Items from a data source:
++++++++

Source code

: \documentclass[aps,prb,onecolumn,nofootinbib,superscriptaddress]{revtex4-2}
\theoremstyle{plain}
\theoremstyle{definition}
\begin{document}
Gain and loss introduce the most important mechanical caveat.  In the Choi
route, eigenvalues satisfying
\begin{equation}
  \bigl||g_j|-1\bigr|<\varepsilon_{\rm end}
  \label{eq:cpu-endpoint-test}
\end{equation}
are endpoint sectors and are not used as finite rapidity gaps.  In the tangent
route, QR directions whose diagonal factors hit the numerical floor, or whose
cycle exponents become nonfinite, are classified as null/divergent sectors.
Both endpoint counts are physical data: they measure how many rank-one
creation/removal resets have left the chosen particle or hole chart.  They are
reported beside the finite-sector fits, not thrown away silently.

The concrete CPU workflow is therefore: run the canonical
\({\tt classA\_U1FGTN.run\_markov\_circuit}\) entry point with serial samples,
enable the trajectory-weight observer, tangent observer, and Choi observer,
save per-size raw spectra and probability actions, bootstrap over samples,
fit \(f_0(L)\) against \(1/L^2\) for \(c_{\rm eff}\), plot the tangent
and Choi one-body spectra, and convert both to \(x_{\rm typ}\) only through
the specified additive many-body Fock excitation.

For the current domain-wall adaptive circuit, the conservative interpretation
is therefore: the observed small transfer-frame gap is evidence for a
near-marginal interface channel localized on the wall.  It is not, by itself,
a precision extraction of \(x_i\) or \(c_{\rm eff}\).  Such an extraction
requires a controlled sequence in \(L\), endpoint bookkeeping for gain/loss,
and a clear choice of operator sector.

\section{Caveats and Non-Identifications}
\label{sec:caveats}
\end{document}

++++++++

● **TASK**:
I'd like an exact copy of the lines above, from the very first one through the line that contains "reported beside the", with nothing else added.

● **REPLY**:
Source code

: \documentclass[aps,prb,onecolumn,nofootinbib,superscriptaddress]{revtex4-2}
\theoremstyle{plain}
\theoremstyle{definition}
\begin{document}
Gain and loss introduce the most important mechanical caveat.  In the Choi
route, eigenvalues satisfying
\begin{equation}
  \bigl||g_j|-1\bigr|<\varepsilon_{\rm end}
  \label{eq:cpu-endpoint-test}
\end{equation}
are endpoint sectors and are not used as finite rapidity gaps.  In the tangent
route, QR directions whose diagonal factors hit the numerical floor, or whose
cycle exponents become nonfinite, are classified as null/divergent sectors.
Both endpoint counts are physical data: they measure how many rank-one
creation/removal resets have left the chosen particle or hole chart.  They are
reported beside the finite-sector fits, not thrown away silently.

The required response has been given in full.